**INPUT DATA:**
★ ★ ★ ★ ★ ★ ★
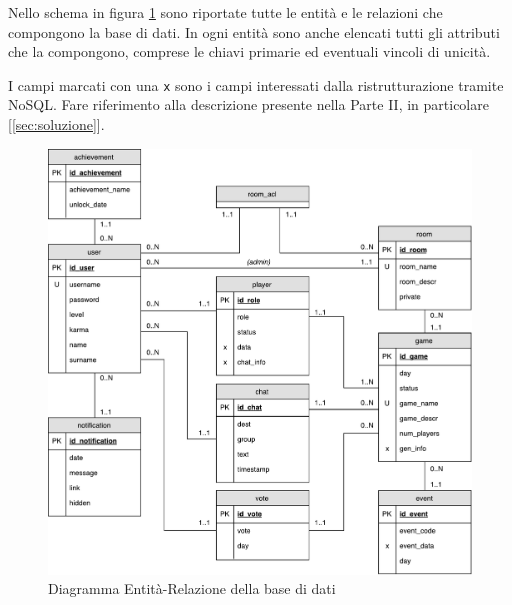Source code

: Nello schema in figura \ref{fig:er} sono riportate tutte le entità e le relazioni che compongono la base di dati. In ogni entità sono anche elencati tutti gli attributi che la compongono, comprese le chiavi primarie ed eventuali vincoli di unicità.

I campi marcati con una \texttt{x} sono i campi interessati dalla ristrutturazione tramite NoSQL. Fare riferimento alla descrizione presente nella Parte II, in particolare [\ref{sec:soluzione}].

\newpage

\begin{figure}[H]
	\centering
	\includegraphics[width=\textwidth]{ER.pdf}
	\caption{Diagramma Entità-Relazione della base di dati}
	\label{fig:er}
\end{figure}


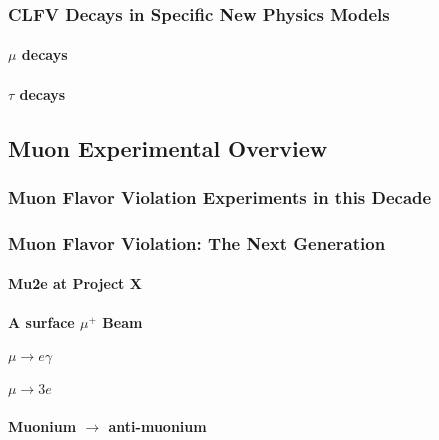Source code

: \subsubsection{CLFV Decays in Specific New Physics Models}

\paragraph{$\mu$ decays}

\paragraph{$\tau$ decays}

\subsection{Muon Experimental Overview}\label{sec:cl:muexp}

\subsubsection{Muon Flavor Violation Experiments in this Decade}

\subsubsection{Muon Flavor Violation: The Next Generation}

\paragraph{Mu2e at Project X}

\paragraph{A surface $\mu^+$ Beam}

\paragraph{$\mu \to e \gamma$}


\paragraph{$\mu \to 3e$}

\paragraph{Muonium $\to$ anti-muonium}


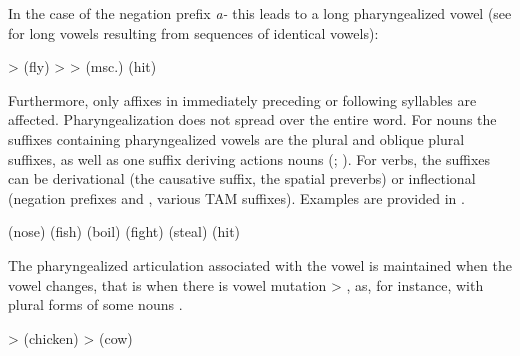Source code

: In the case of the negation prefix \textit{a-} this leads to a long pharyngealized vowel (see  for long vowels resulting from sequences of identical vowels):

\begin{exe}
	\ex	\label{ex:pharyngealization long vowel}
\begin{xlist}
\ex	{} >   (fly)
\ex	{} >  >   (msc.) (hit)
	\end{xlist}
\end{exe}	


Furthermore, only affixes in immediately preceding or following syllables are affected. Pharyngealization does not spread over the entire word. For nouns the suffixes containing pharyngealized vowels are the plural and oblique plural suffixes, as well as one suffix deriving actions nouns (; ). For verbs, the suffixes can be derivational (the causative suffix, the spatial preverbs) or inflectional (negation prefixes  and , various TAM suffixes). Examples are provided in .
%
\begin{exe}
	\ex	\label{ex:pharyngealization spread phon}
\begin{xlist}
		\ex {}  (nose)	
		\ex {}  (fish)
		\ex {}  (boil)	
		\ex {}  (fight) 
		\ex {}  (steal)	
		\ex	{}  (hit)
\end{xlist}
\end{exe}

The pharyngealized articulation associated with the vowel is maintained when the vowel changes, that is when there is vowel mutation  > , as, for instance, with plural forms of some nouns .
%
\begin{exe}
	\ex	\label{ex:vowel mutation plural phon}
	\begin{xlist}
		\ex	{}  >   (chicken)
		\ex	{}  >   (cow)
	\end{xlist}
\end{exe}


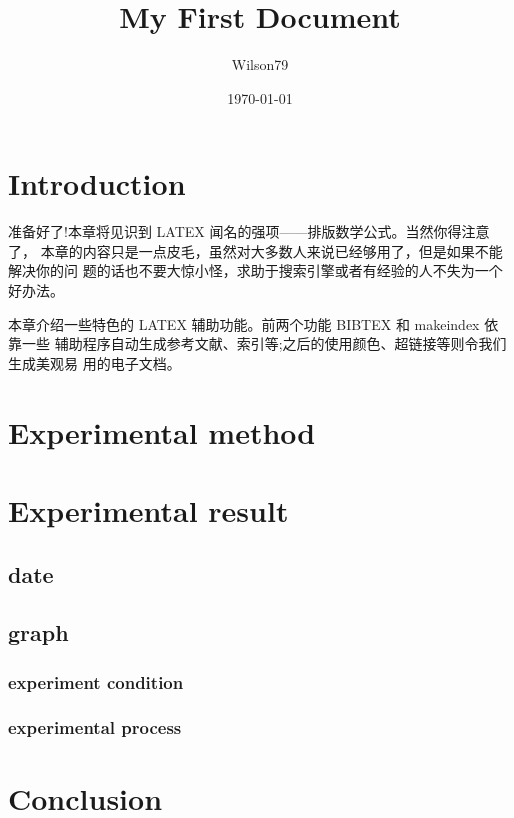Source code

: \documentclass{article}
\title{My First Document}
\author{Wilson79}
\date{\today}
\begin{document}
 
    \tableofcontents %
	\maketitle %

	\section{Introduction} 
	准备好了!本章将见识到 LATEX 闻名的强项——排版数学公式。当然你得注意了， 本章的内容只是一点皮毛，虽然对大多数人来说已经够用了，但是如果不能解决你的问 题的话也不要大惊小怪，求助于搜索引擎或者有经验的人不失为一个好办法。
	
	本章介绍一些特色的 LATEX 辅助功能。前两个功能 BIBTEX 和 makeindex 依靠一些 辅助程序自动生成参考文献、索引等;之后的使用颜色、超链接等则令我们生成美观易 用的电子文档。 

	\section{Experimental method} %

	\section{Experimental result}
	\subsection{date} %
	\subsection{graph} %
	\subsubsection{experiment condition} %
	\subsubsection{experimental process} %

	\section{Conclusion}
\end{document}

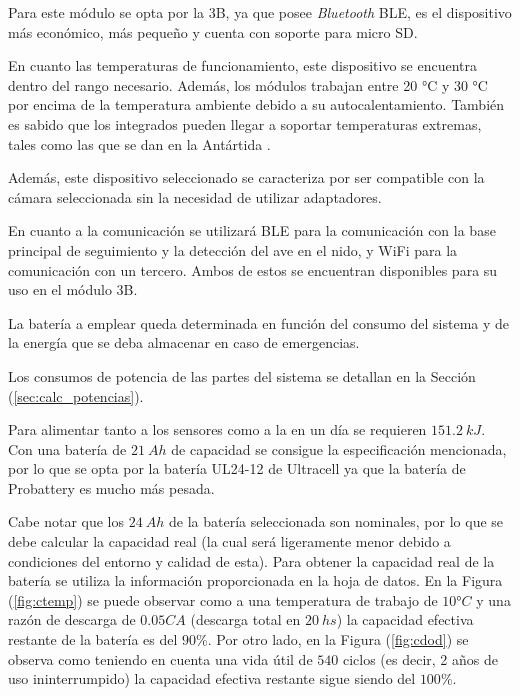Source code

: Para este módulo se opta por la \rspi 3B, ya que posee \textit{Bluetooth} BLE, es el dispositivo más económico, más pequeño y cuenta con soporte para micro SD.

En cuanto las temperaturas de funcionamiento, este dispositivo se encuentra dentro del rango necesario. Además, los módulos \rspi trabajan entre 20 °C y 30 °C por encima de la temperatura ambiente debido a su autocalentamiento. También es sabido que los integrados \rpi pueden llegar a soportar temperaturas extremas, tales como las que se dan en la Antártida \cite{ref:Penguin}.

Además, este dispositivo seleccionado se caracteriza por ser compatible con la cámara seleccionada sin la necesidad de utilizar adaptadores.


En cuanto a la comunicación se utilizará BLE para la comunicación con la base principal de seguimiento y la detección del ave en el nido, y WiFi para la comunicación con un tercero.
Ambos de estos se encuentran disponibles para su uso en el módulo \rspi 3B.



La batería a emplear queda determinada en función del consumo del sistema y de la energía que se deba almacenar en caso de emergencias. 

Los consumos de potencia de las partes del sistema se detallan en la Sección (\ref{sec:calc_potencias}).

Para alimentar tanto a los sensores como a la \rpi en un día se requieren $151.2 \ kJ$. Con una batería de $21 \ Ah$ de capacidad se consigue la especificación mencionada, por lo que se opta por la batería UL24-12 de Ultracell ya que la batería de Probattery es mucho más pesada.

Cabe notar que los $24 \ Ah$ de la batería seleccionada son nominales, por lo que se debe calcular la capacidad real (la cual será ligeramente menor debido a condiciones del entorno y calidad de esta). Para obtener la capacidad real de la batería se utiliza la información proporcionada en la hoja de datos. En la Figura (\ref{fig:ctemp}) se puede observar como a una temperatura de trabajo de $10°C$ y una razón de descarga de $0.05CA$ (descarga total en $20 \ hs$) la capacidad efectiva restante de la batería es del $90\% $. Por otro lado, en la Figura (\ref{fig:cdod}) se observa como teniendo en cuenta una vida útil de $540$ ciclos (es decir, 2 años de uso ininterrumpido) la capacidad efectiva restante sigue siendo del $100\%$.
 

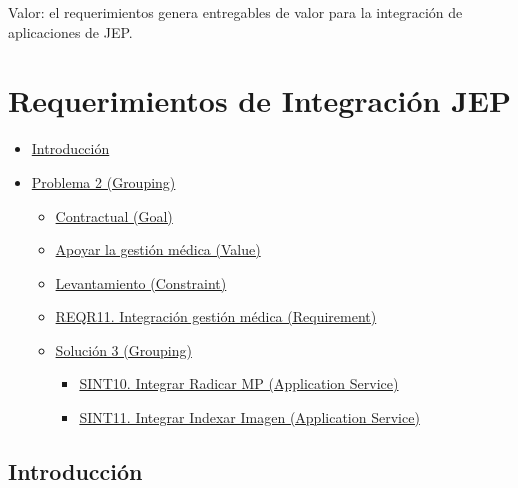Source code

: \documentclass[
  paper=a4,
  ,captions=tableheading
]{scrartcl}
\providecommand{\tightlist}{%
  \setlength{\itemsep}{0pt}\setlength{\parskip}{0pt}}
\begin{document}
Valor: el requerimientos genera entregables de valor para la integración
de aplicaciones de JEP.

\section{Requerimientos de Integración
JEP}\label{sec:requerimientos-de-integraciuxf3n-jep-1}

\begin{itemize}
\tightlist
\item
  \hyperref[Introducciuxf3n]{Introducción}
\item
  \hyperref[problema-2-grouping]{Problema 2 (Grouping)}

  \begin{itemize}
  \tightlist
  \item
    \hyperref[contractual-goal]{Contractual (Goal)}
  \item
    \hyperref[apoyar-la-gestiuxf3n-muxe9dica-value]{Apoyar la gestión
    médica (Value)}
  \item
    \hyperref[levantamiento-constraint]{Levantamiento (Constraint)}
  \item
    \hyperref[-reqr11.-integraciuxf3n-gestiuxf3n-muxe9dica-requirement]{REQR11.
    Integración gestión médica (Requirement)}
  \item
    \hyperref[soluciuxf3n-3-grouping]{Solución 3 (Grouping)}

    \begin{itemize}
    \tightlist
    \item
      \hyperref[sint10.-integrar-radicar-mp-application-service]{SINT10.
      Integrar Radicar MP (Application Service)}
    \item
      \hyperref[sint11.-integrar-indexar-imagen-application-service]{SINT11.
      Integrar Indexar Imagen (Application Service)}
    \end{itemize}
  \end{itemize}
\end{itemize}

\subsection{Introducción}\label{sec:introducciuxf3n-1}
\end{document}
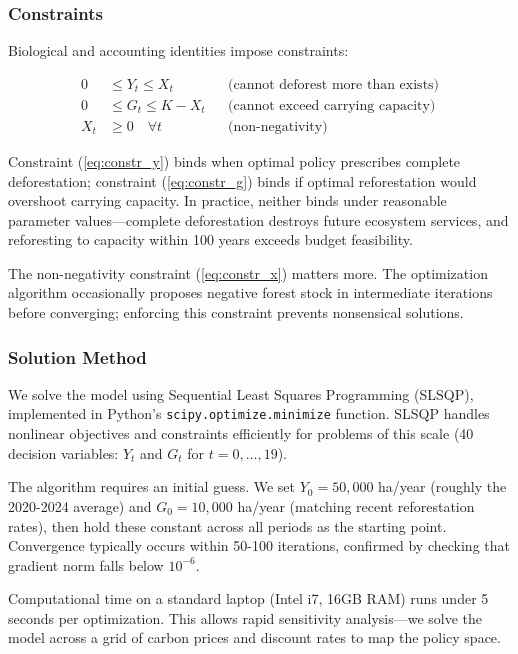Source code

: \subsubsection{Constraints}

Biological and accounting identities impose constraints:

\begin{align}
0 &\leq Y_t \leq X_t && \text{(cannot deforest more than exists)} \label{eq:constr_y} \\
0 &\leq G_t \leq K - X_t && \text{(cannot exceed carrying capacity)} \label{eq:constr_g} \\
X_t &\geq 0 \quad \forall t && \text{(non-negativity)} \label{eq:constr_x}
\end{align}

Constraint (\ref{eq:constr_y}) binds when optimal policy prescribes complete deforestation; constraint (\ref{eq:constr_g}) binds if optimal reforestation would overshoot carrying capacity. In practice, neither binds under reasonable parameter values—complete deforestation destroys future ecosystem services, and reforesting to capacity within 100 years exceeds budget feasibility.

The non-negativity constraint (\ref{eq:constr_x}) matters more. The optimization algorithm occasionally proposes negative forest stock in intermediate iterations before converging; enforcing this constraint prevents nonsensical solutions.

\subsubsection{Solution Method}

We solve the model using Sequential Least Squares Programming (SLSQP), implemented in Python's \texttt{scipy.optimize.minimize} function. SLSQP handles nonlinear objectives and constraints efficiently for problems of this scale (40 decision variables: $Y_t$ and $G_t$ for $t = 0, \ldots, 19$).

The algorithm requires an initial guess. We set $Y_0 = 50,000$ ha/year (roughly the 2020-2024 average) and $G_0 = 10,000$ ha/year (matching recent reforestation rates), then hold these constant across all periods as the starting point. Convergence typically occurs within 50-100 iterations, confirmed by checking that gradient norm falls below $10^{-6}$.

Computational time on a standard laptop (Intel i7, 16GB RAM) runs under 5 seconds per optimization. This allows rapid sensitivity analysis—we solve the model across a grid of carbon prices and discount rates to map the policy space.

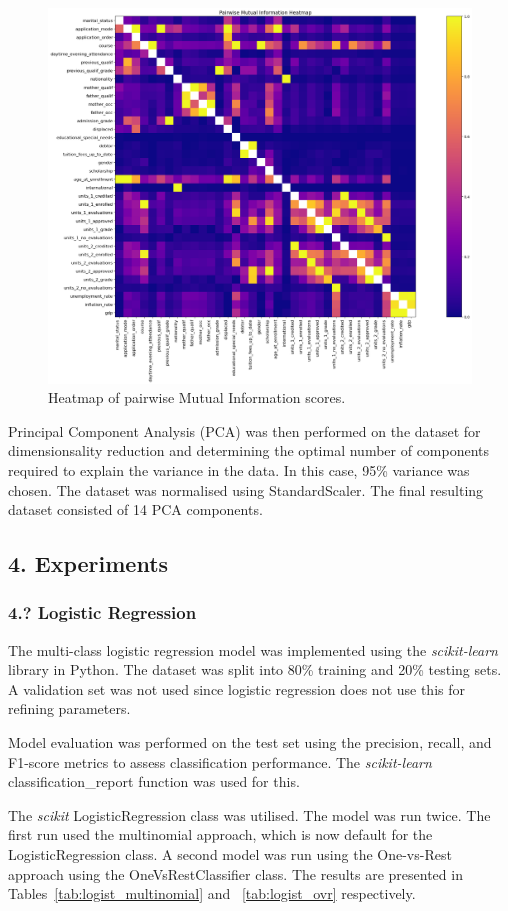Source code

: \documentclass[12pt]{article}
\begin{document}
\begin{figure} [H]
    \centering
    \includegraphics[width=0.8\linewidth]{pairwise_mi}
    \caption{Heatmap of pairwise Mutual Information scores.}\label{fig:pairwise_mi}
  \end{figure}  

Principal Component Analysis (PCA) was then performed on the dataset for dimensionsality reduction and determining the optimal number of components required to explain the variance in the data. In this case, 95\% variance was chosen. The dataset was normalised using StandardScaler. The final resulting dataset consisted of 14 PCA components.

\newpage
\subsection*{4. Experiments}
\subsubsection*{4.? Logistic Regression}

The multi-class logistic regression model was implemented using the \textit{scikit-learn} library in Python. The dataset was split into 80\% training and 20\% testing sets. A validation set was not used since logistic regression does not use this for refining parameters.

Model evaluation was performed on the test set using the precision, recall, and F1-score metrics to assess classification performance. The \textit{scikit-learn} classification\_report function was used for this. 

The \textit{scikit} LogisticRegression class was utilised. The model was run twice. The first run used the multinomial approach, which is now default for the LogisticRegression class. A second model was run using the One-vs-Rest approach using the OneVsRestClassifier class. The results are presented in Tables~\ref{tab:logist_multinomial} and ~\ref{tab:logist_ovr} respectively. 
\end{document}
★ ★ ★ ★ ★ ★ ★
**WORK ORDER:** How many lines in the data above contain the word "subsubsection"? Reply with only that figure.

**TASK ANSWER:** 8